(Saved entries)
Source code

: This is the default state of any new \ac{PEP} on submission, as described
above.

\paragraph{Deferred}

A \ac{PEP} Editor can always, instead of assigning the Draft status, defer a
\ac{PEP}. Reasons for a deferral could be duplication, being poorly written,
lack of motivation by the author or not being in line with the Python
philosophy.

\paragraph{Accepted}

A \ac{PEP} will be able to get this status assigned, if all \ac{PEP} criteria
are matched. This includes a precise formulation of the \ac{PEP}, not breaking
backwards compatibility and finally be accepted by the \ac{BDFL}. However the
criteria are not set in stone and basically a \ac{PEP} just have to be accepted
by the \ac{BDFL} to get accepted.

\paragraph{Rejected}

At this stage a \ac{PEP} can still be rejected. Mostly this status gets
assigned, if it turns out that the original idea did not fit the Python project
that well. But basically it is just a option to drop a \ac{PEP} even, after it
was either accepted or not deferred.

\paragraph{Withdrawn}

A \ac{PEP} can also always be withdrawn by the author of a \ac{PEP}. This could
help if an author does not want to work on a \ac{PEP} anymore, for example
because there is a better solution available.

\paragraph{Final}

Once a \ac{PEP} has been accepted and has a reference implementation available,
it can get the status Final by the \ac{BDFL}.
---
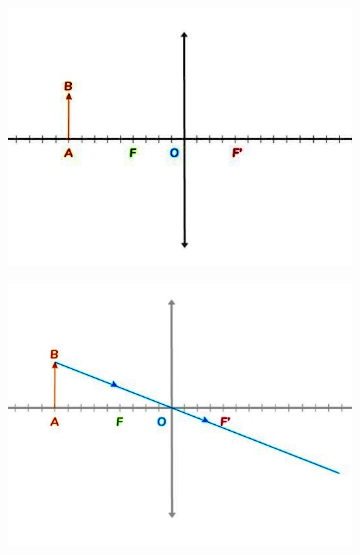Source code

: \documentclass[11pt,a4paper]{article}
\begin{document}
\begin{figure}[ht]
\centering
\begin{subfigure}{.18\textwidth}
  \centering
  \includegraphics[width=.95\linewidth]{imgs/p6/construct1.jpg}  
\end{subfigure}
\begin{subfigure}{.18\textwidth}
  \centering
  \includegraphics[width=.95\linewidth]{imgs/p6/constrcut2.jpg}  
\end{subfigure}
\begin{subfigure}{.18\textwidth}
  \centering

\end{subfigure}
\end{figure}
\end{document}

=== What is required ===
Please output exactly the lines between the one holding "criteria are not" and the one holding "can also always" in the records above, inclusive, and nothing more.

=== Written answer ===
criteria are not set in stone and basically a \ac{PEP} just have to be accepted
by the \ac{BDFL} to get accepted.

\paragraph{Rejected}

At this stage a \ac{PEP} can still be rejected. Mostly this status gets
assigned, if it turns out that the original idea did not fit the Python project
that well. But basically it is just a option to drop a \ac{PEP} even, after it
was either accepted or not deferred.

\paragraph{Withdrawn}

A \ac{PEP} can also always be withdrawn by the author of a \ac{PEP}. This could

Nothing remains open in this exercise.